* _What is required_
Retype verbatim the lines of the listing, from the very first through the line with "The URLs format".

((

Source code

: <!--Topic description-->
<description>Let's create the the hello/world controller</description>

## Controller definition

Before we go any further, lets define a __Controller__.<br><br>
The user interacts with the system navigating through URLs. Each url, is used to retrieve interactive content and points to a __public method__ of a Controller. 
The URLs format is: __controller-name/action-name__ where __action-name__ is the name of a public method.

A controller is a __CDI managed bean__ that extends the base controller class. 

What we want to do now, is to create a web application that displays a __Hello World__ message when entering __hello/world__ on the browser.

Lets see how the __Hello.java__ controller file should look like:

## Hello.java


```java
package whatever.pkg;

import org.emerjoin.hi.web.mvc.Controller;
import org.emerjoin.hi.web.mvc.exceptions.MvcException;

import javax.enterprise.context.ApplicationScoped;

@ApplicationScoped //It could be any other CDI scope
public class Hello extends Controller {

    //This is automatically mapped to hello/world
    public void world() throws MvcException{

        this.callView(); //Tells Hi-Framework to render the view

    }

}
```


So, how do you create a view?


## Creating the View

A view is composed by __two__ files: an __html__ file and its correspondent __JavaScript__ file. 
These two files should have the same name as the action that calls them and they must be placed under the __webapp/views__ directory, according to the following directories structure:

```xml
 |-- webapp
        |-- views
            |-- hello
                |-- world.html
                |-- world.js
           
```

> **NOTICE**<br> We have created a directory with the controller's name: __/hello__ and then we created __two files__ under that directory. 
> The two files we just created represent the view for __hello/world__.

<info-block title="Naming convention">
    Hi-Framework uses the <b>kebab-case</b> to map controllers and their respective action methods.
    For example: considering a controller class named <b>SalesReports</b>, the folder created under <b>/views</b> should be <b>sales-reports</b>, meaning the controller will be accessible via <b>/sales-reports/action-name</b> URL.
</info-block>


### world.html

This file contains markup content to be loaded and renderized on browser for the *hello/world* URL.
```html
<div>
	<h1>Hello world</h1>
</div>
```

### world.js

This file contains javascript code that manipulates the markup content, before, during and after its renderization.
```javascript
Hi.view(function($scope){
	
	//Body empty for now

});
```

))

* _Response to this exercise_
Source code

: <!--Topic description-->
<description>Let's create the the hello/world controller</description>

## Controller definition

Before we go any further, lets define a __Controller__.<br><br>
The user interacts with the system navigating through URLs. Each url, is used to retrieve interactive content and points to a __public method__ of a Controller. 
The URLs format is: __controller-name/action-name__ where __action-name__ is the name of a public method.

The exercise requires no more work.